He has returned to his old neighborhood for the first time in 10 years because an acquaintance has asked to see his childhood haunts. But he can’t help himself. His body is physically reacting.

“It’s scary,” he says, voice trembling. “It reminds me of who I was and who I was on track to be.”

Armstead, the sixth of 13 children, was raised in the Pueblo Del Rio housing project, a place he says was shrouded by hopelessness, where drugs were sold at all hours and gunshots were part of the normal cacophony of life. His mother, father and oldest brother were affiliated with gangs.

A buddy of his had brought drugs to this school. When he was 9.

A little earlier, while being driven down 53rd Street, Armstead is so uncomfortable that he insists the car’s windows be rolled all the way up.

He sees the food stand where he bought tacos at midnight. He sees the park where he and his friends went to fight in the middle of the night.

“We had no curfew,” he says. “The later you stayed out, the better it was. You could see people selling drugs. You could see all the things you wanted to do.”

Armstead recently went to visit his oldest brother, who is in prison, for the first time in about 10 years. He was told that four of his former friends, boys he hung out with in grade school and junior high, are also incarcerated.

“I feel guilty,” Armstead says, “that I made it out and others won’t live anywhere else.”

How did he do it?

It started with a listing on a bulletin board.

::

A few months ago, in a ballroom at the historic Millennium Biltmore Hotel, civic leaders and local business titans gathered with a few Hollywood personalities for the Salvation Army’s annual holiday fundraiser.

All had dined on turkey and pumpkin pie. Now it was time to listen to the night’s keynote speaker, a young man who, as he strode purposefully toward the podium to the sound of polite applause, few in the room recognized.

Over the next 12 minutes, LaRon Armstead told his life’s story in a way they would never forget, starting with his background as a middle school drug dealer.

“While other kids were going to Disneyland, camping trips, having fun, me and my friend were dealing,” he said.

As a seventh-grader, selling marijuana had put hundreds of dollars in his pocket, and Armstead spoke about his reputation as a gangbanger and fighter — and of his turning point: the day a friend spotted a notice promoting a three-on-three basketball tournament and signed Armstead up to be part of the team.

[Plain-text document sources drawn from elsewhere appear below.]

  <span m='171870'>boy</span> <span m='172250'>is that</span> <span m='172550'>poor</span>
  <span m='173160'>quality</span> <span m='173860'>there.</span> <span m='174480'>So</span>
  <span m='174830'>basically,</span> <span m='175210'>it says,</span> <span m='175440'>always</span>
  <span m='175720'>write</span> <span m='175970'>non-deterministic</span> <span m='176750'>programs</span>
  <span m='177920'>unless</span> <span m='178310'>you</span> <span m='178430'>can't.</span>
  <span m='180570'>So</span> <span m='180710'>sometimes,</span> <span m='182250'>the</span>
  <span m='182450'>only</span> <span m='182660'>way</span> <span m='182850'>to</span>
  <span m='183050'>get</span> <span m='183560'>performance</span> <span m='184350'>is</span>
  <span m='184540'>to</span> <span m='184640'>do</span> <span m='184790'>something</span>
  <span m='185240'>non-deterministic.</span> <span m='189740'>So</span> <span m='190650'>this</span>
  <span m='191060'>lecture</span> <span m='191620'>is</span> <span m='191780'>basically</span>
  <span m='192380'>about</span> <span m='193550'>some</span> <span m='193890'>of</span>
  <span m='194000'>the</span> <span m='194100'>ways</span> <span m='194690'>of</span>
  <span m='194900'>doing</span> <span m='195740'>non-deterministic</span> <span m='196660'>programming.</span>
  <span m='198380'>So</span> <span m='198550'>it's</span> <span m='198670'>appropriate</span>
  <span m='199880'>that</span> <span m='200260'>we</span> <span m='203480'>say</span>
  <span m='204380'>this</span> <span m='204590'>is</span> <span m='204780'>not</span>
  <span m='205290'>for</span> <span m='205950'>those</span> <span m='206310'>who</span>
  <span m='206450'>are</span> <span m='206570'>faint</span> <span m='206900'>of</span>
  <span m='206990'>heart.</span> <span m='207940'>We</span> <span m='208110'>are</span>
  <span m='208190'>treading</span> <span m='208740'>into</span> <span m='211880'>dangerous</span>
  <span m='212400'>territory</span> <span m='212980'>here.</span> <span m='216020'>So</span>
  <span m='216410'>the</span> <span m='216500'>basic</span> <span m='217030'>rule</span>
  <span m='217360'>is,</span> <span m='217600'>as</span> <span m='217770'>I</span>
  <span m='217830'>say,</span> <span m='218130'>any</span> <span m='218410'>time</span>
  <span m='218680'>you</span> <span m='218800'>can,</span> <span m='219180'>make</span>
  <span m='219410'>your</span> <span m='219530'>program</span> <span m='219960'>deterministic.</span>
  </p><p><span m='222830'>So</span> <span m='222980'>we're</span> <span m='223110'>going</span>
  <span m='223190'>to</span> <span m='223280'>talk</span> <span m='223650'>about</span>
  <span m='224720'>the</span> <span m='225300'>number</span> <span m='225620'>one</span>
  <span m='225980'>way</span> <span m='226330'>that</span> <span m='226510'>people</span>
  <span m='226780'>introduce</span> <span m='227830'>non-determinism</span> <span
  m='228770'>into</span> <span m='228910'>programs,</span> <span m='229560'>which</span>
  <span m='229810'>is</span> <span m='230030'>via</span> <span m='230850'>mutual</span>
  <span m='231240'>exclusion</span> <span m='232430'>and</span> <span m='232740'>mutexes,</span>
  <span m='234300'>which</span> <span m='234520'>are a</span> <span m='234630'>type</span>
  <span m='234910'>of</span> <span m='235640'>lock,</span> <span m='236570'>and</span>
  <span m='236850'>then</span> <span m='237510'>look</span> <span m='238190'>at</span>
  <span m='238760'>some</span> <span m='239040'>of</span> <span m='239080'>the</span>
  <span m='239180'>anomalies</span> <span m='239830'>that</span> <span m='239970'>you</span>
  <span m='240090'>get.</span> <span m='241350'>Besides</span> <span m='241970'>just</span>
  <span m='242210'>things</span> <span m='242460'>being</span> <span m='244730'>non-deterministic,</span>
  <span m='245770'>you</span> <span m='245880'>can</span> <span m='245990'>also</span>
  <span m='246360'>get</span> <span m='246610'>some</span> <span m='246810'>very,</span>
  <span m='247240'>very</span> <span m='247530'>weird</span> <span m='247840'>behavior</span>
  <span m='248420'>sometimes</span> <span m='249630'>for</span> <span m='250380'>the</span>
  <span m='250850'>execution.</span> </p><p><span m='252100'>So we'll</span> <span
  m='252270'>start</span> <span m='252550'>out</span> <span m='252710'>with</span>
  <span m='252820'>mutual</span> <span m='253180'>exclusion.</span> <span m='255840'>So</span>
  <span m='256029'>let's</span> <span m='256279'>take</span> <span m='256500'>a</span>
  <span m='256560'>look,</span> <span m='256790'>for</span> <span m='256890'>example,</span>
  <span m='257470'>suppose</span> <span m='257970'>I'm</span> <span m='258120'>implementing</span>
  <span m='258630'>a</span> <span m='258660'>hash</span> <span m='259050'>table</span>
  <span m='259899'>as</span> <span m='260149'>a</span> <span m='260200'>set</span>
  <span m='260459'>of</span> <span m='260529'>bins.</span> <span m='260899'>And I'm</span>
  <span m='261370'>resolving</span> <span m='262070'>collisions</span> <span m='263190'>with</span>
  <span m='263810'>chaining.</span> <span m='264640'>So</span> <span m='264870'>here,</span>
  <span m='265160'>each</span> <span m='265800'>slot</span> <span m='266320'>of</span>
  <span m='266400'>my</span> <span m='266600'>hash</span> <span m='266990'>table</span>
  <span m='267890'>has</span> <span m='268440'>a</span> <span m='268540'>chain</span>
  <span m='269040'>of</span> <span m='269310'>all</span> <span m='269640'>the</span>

He was not a natural athlete. He recalls his team scoring one basket the entire tournament. But it didn’t matter. He had fun and found encouragement from a couple of the men who were organizers of the event. Over time, they helped him completely change his path.

Within a year, a new Salvation Army community center was Armstead’s second home. He played basketball in the gymnasium and was given chores. The people there fed him, counseled him and mentored him.

Other family members stayed with the gang — the Pueblo Bishop Bloods — but LaRon managed to leave. “After school, I went a different way,” he says. “Growing up in it, they couldn’t say anything to me. I was doing something good for me.”

His grades soared and his dreams blossomed. He recalls that when he graduated from middle school, “I didn’t know how big an accomplishment it was until I saw my mother cry.”

However, there were still plenty of challenges to overcome. When he was a sophomore at Fremont High, his family was evicted from their residence and moved into a small home owned by his grandparents. There were 15 people sleeping in two bedrooms. Food was scarce, the showers were cold, and at times there was no electricity. He used his backpack as a pillow and slept on the floor — but he was never tempted to go back to gang life. Not even for the money.

“That’s not a life anyone with any sense would want to go back to,” he says. “I was changed.”

He concluded by telling his rapt audience: “I do not expect a handout. I will continue to work for what I need to accomplish and see the possibilities in every obstacle.”

When he finished, there was a long standing ovation.

::

Emailed a copy of Armstead’s speech, Don Larson marvels at its eloquence.

Larson was a program director at the community center when Armstead first showed up. He recalls that the young man couldn’t put two sentences together on a piece of paper. But he knew Armstead was smart. He had to be to survive the way he was on the street.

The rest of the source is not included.